SUPPLIED INFORMATION section start

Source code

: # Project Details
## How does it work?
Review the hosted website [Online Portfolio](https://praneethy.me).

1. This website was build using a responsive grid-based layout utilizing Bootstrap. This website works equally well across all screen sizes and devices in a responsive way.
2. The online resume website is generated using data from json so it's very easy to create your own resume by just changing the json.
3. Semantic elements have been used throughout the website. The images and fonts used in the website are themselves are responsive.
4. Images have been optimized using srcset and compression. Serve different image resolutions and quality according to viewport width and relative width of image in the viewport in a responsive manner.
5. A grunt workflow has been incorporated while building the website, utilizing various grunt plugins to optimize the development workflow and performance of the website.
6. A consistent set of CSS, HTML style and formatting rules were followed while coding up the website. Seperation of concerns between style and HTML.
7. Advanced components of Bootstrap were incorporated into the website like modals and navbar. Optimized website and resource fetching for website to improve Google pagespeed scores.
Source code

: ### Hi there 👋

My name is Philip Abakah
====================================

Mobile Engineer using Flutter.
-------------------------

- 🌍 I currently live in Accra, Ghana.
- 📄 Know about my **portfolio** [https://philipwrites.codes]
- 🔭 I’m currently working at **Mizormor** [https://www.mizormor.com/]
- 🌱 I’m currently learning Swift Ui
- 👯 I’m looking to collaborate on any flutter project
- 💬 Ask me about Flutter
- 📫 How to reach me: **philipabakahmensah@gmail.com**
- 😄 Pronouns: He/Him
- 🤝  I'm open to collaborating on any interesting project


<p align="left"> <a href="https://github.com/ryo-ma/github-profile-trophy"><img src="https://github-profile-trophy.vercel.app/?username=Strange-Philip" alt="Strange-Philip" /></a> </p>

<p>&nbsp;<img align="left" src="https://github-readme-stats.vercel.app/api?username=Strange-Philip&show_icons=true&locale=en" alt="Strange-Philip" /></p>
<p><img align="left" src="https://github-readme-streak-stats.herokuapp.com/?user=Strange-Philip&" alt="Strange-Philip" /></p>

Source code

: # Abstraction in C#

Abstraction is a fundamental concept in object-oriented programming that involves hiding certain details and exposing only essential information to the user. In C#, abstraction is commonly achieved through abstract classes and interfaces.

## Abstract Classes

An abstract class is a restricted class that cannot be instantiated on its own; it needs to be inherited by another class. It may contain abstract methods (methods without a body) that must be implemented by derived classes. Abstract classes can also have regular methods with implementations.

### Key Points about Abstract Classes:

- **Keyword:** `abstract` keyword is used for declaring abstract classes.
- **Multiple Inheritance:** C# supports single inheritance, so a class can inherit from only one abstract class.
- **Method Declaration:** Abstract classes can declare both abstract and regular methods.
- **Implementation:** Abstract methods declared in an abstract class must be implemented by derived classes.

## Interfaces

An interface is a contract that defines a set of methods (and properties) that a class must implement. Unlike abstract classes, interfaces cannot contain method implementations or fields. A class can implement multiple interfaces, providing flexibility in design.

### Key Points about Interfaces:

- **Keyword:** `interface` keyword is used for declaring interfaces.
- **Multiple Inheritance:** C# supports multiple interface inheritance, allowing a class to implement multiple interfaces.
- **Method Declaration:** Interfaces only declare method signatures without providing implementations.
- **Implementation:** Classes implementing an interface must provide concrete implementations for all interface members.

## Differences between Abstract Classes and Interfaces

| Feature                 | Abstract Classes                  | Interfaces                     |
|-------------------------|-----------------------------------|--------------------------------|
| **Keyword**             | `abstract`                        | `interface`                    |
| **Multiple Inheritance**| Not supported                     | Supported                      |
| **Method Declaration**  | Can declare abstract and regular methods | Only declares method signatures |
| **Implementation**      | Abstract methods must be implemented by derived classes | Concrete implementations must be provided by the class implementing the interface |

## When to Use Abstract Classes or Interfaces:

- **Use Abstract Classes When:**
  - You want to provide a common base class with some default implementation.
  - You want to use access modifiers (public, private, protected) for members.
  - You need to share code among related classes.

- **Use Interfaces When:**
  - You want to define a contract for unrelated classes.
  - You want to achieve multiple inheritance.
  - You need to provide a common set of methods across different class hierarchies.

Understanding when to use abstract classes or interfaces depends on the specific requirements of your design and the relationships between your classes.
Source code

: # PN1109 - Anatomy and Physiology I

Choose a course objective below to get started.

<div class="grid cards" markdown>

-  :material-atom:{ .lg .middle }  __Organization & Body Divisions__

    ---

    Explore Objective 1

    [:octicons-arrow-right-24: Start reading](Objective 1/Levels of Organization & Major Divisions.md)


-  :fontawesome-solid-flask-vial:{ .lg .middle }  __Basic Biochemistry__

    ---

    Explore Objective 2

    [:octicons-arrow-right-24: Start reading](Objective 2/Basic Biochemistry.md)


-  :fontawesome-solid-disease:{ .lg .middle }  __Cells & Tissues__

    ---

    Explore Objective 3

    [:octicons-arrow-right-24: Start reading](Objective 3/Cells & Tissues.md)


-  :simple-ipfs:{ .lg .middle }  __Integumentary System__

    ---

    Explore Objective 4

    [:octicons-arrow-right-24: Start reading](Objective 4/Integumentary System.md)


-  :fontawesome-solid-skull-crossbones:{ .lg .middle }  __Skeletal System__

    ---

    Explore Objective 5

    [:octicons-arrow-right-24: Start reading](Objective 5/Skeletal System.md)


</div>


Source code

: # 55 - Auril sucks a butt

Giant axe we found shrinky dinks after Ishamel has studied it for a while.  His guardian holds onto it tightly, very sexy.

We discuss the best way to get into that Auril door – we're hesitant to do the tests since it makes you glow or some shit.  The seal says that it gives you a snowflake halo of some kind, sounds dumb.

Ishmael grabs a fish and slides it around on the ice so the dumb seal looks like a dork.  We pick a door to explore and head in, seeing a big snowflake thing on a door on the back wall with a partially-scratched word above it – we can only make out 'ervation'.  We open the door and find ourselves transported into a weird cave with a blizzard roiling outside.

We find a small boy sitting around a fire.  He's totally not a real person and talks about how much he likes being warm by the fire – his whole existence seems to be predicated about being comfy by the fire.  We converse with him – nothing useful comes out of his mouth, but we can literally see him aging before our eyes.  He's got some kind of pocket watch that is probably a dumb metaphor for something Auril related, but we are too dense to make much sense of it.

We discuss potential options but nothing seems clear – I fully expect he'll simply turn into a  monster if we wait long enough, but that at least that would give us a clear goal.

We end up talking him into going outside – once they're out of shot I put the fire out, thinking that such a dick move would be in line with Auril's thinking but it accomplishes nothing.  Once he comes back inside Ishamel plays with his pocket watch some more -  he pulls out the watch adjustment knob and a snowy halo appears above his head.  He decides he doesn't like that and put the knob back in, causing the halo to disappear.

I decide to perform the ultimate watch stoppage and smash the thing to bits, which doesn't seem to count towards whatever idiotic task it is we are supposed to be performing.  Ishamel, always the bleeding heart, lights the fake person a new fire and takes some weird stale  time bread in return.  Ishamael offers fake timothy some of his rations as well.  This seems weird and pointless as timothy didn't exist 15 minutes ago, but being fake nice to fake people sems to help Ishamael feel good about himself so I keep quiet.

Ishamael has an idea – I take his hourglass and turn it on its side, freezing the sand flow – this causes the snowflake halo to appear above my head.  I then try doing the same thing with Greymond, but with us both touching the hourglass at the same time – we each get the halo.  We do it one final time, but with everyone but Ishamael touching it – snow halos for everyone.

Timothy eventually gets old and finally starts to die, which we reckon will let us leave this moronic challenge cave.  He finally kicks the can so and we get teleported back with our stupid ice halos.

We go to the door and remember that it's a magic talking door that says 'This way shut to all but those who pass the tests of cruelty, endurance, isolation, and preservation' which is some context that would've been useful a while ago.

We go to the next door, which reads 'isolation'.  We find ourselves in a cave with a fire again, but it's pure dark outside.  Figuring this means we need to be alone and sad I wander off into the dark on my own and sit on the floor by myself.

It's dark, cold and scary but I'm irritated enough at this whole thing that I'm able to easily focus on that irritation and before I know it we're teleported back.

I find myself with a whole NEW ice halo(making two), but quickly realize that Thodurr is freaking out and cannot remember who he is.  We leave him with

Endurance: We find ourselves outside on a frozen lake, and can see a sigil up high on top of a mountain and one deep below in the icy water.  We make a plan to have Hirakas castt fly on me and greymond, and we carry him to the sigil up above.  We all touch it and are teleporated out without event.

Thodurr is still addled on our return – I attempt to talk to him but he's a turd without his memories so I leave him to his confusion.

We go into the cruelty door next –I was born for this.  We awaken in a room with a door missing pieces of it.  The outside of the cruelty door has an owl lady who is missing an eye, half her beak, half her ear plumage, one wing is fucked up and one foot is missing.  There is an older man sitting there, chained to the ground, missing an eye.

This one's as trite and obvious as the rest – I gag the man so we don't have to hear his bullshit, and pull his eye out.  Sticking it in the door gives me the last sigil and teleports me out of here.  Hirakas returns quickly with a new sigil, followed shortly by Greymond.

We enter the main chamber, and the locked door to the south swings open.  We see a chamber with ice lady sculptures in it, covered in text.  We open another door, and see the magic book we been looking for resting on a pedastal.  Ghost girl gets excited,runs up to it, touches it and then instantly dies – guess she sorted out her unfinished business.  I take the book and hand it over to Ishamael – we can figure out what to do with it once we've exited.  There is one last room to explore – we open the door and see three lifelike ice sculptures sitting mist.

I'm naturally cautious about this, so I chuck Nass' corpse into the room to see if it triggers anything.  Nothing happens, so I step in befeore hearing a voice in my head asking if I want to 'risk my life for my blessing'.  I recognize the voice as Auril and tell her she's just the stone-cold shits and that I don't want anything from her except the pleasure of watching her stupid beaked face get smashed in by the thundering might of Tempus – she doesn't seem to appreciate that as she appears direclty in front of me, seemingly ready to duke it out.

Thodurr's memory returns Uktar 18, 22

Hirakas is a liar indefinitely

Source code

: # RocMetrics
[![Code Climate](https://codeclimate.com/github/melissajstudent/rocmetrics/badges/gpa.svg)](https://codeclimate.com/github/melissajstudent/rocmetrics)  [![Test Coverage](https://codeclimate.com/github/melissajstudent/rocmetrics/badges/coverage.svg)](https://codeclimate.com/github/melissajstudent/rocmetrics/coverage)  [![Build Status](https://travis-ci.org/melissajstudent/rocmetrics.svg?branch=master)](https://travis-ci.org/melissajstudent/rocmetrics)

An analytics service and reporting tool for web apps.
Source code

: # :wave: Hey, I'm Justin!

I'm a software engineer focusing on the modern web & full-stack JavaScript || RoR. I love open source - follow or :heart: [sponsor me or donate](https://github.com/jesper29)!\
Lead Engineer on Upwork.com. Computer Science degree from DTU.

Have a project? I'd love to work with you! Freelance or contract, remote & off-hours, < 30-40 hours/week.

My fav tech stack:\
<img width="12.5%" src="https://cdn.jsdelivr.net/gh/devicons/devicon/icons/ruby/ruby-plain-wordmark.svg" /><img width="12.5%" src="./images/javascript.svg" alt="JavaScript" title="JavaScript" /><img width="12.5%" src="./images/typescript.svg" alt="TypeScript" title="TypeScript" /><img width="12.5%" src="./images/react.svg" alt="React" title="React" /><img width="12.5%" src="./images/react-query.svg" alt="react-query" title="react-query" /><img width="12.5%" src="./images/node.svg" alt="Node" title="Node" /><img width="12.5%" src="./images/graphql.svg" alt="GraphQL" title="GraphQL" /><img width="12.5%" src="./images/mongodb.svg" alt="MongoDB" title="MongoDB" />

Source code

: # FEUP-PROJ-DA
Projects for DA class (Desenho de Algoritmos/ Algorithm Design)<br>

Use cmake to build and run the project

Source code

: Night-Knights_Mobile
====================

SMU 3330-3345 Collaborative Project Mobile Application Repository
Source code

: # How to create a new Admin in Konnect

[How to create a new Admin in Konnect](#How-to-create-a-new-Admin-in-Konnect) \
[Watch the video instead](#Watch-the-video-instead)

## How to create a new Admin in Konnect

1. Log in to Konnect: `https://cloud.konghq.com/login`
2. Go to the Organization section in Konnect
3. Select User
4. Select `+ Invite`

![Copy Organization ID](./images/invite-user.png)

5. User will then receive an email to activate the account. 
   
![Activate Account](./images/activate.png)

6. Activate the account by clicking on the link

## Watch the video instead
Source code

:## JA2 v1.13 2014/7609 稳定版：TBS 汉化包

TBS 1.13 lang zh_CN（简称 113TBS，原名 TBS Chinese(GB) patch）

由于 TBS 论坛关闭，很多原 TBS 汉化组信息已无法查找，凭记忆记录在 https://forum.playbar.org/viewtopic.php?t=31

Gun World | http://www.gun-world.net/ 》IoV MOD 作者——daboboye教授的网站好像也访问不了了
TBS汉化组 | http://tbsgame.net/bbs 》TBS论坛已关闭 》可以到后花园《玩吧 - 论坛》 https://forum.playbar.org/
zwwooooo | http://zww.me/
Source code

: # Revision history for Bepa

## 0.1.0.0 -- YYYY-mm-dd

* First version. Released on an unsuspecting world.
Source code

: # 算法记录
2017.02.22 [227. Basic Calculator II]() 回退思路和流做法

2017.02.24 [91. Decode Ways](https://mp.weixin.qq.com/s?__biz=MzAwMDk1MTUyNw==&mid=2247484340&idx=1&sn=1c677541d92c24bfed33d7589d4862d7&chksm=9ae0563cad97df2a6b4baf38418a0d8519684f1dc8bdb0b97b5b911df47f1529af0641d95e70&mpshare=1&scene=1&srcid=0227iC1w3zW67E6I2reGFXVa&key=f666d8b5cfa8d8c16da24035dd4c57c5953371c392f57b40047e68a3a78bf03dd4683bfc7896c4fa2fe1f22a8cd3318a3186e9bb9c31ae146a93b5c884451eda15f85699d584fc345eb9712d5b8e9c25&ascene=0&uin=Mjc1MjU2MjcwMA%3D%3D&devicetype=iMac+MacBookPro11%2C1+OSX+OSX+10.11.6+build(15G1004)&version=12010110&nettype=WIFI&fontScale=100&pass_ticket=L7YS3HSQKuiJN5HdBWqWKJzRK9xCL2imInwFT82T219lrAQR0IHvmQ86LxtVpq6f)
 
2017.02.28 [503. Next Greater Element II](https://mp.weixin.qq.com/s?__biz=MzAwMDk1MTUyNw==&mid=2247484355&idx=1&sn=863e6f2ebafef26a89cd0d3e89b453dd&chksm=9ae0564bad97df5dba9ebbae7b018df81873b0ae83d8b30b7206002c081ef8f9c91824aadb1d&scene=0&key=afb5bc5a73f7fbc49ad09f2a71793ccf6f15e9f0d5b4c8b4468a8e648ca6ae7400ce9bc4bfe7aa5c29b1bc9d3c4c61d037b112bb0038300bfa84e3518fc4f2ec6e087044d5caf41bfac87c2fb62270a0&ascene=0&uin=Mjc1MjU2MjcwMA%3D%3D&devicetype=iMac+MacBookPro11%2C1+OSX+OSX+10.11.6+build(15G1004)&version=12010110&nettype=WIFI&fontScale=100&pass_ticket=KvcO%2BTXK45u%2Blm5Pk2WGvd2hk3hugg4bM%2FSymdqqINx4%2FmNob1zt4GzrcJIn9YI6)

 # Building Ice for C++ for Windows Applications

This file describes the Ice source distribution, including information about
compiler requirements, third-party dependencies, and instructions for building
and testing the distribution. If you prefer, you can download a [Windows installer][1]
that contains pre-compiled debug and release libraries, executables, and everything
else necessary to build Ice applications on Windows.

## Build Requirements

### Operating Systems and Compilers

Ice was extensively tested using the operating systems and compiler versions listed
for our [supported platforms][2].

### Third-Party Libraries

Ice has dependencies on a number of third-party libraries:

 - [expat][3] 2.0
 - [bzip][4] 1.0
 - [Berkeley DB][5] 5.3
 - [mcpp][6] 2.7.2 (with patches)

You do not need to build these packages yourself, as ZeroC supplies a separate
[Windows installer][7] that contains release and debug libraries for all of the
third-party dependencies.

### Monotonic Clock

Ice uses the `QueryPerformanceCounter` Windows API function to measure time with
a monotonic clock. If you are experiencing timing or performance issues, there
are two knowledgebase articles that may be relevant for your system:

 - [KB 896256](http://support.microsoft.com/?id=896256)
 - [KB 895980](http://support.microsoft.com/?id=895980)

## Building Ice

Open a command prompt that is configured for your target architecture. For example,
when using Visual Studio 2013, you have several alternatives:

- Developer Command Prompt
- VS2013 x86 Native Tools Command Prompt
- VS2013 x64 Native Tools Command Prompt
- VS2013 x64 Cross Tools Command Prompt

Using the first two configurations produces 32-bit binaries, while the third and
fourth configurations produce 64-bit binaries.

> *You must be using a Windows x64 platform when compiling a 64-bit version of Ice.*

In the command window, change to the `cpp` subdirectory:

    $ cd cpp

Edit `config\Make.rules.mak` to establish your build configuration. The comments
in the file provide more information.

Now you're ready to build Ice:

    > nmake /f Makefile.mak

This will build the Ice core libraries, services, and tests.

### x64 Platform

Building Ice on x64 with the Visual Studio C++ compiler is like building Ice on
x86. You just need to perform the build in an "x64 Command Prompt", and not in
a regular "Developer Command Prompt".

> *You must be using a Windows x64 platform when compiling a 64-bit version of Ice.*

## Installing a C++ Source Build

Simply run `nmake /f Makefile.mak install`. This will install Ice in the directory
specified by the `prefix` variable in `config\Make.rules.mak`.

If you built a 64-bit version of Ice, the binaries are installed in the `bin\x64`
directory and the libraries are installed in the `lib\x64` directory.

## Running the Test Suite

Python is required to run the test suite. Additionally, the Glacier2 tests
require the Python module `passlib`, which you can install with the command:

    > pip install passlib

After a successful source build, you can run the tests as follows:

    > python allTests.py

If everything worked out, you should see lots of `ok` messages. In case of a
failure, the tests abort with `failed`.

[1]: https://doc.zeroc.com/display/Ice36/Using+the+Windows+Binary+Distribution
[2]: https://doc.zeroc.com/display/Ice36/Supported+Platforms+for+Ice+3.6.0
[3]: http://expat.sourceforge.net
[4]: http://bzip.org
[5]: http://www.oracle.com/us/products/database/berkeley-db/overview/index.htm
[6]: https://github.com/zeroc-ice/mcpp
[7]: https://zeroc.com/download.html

SUPPLIED INFORMATION section end

• WORK TO COMPLETE
Reproduce exactly, and only, the lines from the start of the entries through the one that contains "3. Semantic elements".

• ANSWER FOR THE TASK
Source code

: # Project Details
## How does it work?
Review the hosted website [Online Portfolio](https://praneethy.me).

1. This website was build using a responsive grid-based layout utilizing Bootstrap. This website works equally well across all screen sizes and devices in a responsive way.
2. The online resume website is generated using data from json so it's very easy to create your own resume by just changing the json.
3. Semantic elements have been used throughout the website. The images and fonts used in the website are themselves are responsive.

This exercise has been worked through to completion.